## Exercise objective
Below are some entries. Repeat exactly the lines from the one with "- Filme -> Se" through the one with "Além deste acesso", and only those.

## Task inputs
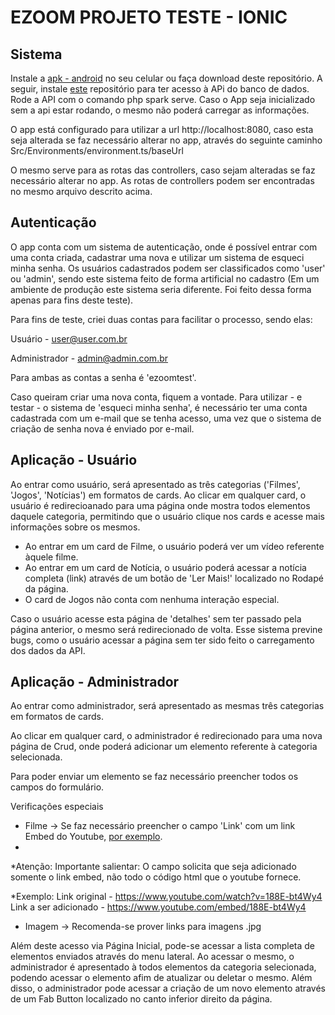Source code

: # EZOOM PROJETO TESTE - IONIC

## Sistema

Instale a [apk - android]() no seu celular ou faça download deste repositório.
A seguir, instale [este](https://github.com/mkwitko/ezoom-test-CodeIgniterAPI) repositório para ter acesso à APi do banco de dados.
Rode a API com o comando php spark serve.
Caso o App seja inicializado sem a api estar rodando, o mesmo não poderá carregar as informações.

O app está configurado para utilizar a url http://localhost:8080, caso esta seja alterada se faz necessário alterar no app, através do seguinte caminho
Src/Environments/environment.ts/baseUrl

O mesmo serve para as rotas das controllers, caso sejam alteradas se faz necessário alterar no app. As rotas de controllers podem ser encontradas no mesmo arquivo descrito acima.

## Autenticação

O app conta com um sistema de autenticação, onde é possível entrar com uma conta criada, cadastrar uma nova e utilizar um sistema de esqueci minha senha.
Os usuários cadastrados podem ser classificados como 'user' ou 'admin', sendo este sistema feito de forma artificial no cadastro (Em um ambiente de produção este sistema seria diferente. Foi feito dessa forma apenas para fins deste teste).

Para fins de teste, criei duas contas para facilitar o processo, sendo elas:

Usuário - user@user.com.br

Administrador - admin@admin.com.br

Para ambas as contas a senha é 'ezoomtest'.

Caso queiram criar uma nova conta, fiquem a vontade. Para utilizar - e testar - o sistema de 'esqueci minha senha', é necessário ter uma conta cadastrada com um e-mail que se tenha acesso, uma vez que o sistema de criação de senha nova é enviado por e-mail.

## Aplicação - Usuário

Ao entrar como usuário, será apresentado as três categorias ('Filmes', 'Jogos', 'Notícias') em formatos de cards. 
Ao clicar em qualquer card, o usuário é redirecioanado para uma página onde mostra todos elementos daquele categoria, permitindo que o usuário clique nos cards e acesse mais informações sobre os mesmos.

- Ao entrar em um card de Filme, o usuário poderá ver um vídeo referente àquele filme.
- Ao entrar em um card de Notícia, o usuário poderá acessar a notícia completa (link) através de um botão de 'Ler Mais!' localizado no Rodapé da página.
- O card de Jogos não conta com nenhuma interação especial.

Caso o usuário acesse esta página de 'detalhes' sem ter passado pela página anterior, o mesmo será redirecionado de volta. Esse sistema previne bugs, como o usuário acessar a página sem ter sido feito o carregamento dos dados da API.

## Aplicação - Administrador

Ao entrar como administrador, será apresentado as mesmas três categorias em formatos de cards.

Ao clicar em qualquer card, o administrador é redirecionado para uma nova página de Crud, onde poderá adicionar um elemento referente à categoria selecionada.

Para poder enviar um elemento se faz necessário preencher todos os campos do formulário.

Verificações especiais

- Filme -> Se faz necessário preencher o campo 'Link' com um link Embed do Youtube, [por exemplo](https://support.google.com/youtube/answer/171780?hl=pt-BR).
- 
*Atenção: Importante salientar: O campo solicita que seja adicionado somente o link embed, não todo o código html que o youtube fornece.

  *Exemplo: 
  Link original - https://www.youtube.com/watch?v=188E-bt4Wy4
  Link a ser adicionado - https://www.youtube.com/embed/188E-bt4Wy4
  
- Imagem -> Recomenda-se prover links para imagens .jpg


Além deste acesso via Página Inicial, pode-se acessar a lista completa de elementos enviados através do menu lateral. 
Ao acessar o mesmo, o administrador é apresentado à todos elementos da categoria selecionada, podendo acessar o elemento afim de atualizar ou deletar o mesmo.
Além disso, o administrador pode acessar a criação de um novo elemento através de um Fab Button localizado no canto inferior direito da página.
--
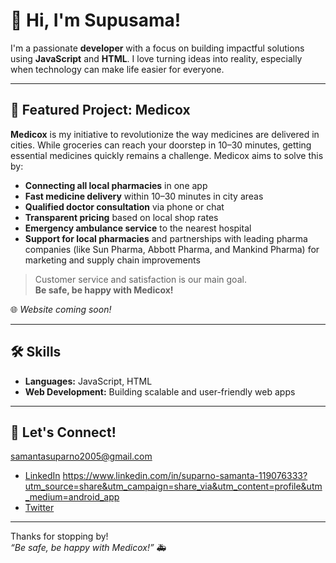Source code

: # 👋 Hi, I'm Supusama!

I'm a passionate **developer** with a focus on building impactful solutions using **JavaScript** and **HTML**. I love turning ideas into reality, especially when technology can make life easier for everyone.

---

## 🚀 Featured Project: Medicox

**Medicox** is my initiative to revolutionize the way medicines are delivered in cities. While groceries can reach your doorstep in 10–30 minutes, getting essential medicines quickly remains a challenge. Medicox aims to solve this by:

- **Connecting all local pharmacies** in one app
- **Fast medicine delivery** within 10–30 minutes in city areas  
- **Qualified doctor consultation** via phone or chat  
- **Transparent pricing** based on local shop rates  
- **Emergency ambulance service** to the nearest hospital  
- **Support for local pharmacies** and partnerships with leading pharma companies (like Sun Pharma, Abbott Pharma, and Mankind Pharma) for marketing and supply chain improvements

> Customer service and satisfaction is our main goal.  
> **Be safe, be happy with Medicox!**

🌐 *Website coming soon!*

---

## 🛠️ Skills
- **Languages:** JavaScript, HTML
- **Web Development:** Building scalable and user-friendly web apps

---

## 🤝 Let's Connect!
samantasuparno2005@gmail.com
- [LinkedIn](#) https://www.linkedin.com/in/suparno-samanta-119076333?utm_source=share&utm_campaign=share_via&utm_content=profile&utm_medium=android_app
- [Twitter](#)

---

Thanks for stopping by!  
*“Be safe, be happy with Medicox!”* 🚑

## Response
- Filme -> Se faz necessário preencher o campo 'Link' com um link Embed do Youtube, [por exemplo](https://support.google.com/youtube/answer/171780?hl=pt-BR).
- 
*Atenção: Importante salientar: O campo solicita que seja adicionado somente o link embed, não todo o código html que o youtube fornece.

  *Exemplo: 
  Link original - https://www.youtube.com/watch?v=188E-bt4Wy4
  Link a ser adicionado - https://www.youtube.com/embed/188E-bt4Wy4
  
- Imagem -> Recomenda-se prover links para imagens .jpg


Além deste acesso via Página Inicial, pode-se acessar a lista completa de elementos enviados através do menu lateral. 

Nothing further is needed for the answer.